Trumpeter swans were brought from Alaska and released near Bend, Oregon, as early as 1929 in hopes of saving the species, but the total number of trumpeter swans in the continental U.S. fell as low as 70 circa 1935 before there was any turnaround.
There are now about 50,000 trumpeter swans in the Lower 48, about twice as many as in 2000, and at least double the mute swan population.

John White mute swan, 1585, from the British Museum.
How mute swans got here
Most states with mute swans contend that their populations grew from accidentally escaped swans who were acquired for ornamental purposes in relatively recent times.

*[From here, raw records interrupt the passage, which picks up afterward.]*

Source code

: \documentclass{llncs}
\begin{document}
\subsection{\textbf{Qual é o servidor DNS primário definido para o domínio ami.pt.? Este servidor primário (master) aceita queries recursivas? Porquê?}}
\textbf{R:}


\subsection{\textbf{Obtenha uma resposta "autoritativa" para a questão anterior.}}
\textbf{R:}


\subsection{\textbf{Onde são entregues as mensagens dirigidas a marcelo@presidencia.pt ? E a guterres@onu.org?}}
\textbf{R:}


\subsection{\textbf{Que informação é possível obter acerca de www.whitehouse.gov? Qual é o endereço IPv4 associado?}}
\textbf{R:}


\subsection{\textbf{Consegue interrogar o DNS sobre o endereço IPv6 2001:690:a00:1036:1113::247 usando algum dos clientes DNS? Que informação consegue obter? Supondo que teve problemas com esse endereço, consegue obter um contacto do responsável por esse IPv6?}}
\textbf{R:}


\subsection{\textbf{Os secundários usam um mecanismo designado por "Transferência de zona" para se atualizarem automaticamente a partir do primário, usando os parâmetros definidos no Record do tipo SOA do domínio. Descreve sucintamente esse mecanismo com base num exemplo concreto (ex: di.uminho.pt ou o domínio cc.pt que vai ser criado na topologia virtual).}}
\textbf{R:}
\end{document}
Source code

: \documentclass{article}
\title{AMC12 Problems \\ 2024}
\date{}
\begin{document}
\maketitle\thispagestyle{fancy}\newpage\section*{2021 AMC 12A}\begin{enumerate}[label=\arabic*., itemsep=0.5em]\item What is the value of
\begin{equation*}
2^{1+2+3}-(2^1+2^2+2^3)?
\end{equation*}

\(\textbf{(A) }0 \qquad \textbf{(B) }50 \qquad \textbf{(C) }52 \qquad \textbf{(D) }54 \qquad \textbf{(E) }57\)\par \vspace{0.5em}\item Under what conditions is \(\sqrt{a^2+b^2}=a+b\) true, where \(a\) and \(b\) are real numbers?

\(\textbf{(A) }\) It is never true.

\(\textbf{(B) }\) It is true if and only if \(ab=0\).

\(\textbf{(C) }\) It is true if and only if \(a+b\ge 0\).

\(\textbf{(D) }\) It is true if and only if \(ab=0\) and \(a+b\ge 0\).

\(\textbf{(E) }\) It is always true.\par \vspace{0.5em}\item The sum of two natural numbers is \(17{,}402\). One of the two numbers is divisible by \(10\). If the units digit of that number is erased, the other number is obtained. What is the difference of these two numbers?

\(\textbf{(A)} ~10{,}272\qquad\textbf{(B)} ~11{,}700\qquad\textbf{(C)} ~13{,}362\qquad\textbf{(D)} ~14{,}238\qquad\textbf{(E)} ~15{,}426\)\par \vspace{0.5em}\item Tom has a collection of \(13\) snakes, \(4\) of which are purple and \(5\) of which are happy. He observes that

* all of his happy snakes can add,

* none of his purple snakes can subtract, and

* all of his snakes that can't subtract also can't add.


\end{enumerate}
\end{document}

Maryland, for example, claims the now mostly extirpated Chesapeake Bay population grew from just five who escaped in 1962.
Exempted since 2004 from protection by the Migratory Bird Treaty Act of 1918, mute swans are classified by the U.S. Fish & Wildlife Service and most ornithology reference words as not native to North America.
Kathryn Burton, however, points toward fossil evidence that mute swans have lived in parts of North America for at least 9,500 years, and toward the appearance of a mute swan in a 1585 watercolor by John White, one of the first artists to illustrate the wildlife of North America. The painting was mislabeled a trumpeter swan until Burton pointed out that it includes unique features of mute swans. White, a resident of the lost Roanoke Bay colony from 1585 to 1587, was briefly governor of the colony, and sold his watercolors to help fund the failed 1590 rescue mission which found the ruins of the colony but no trace of living inhabitants.

Anthony Hensley
One known fatality
Mute swans have also been billed by agencies hell-bent on their extermination as potential threats to human life, but the only known human death attributed to mute swan behavior was the April 14, 2012 drowning of Anthony Hensley, 37, at the Bay Colony Drive condominium complex in an unincorporated part of Cook County, Illinois, near Des Plaines, west of Chicago.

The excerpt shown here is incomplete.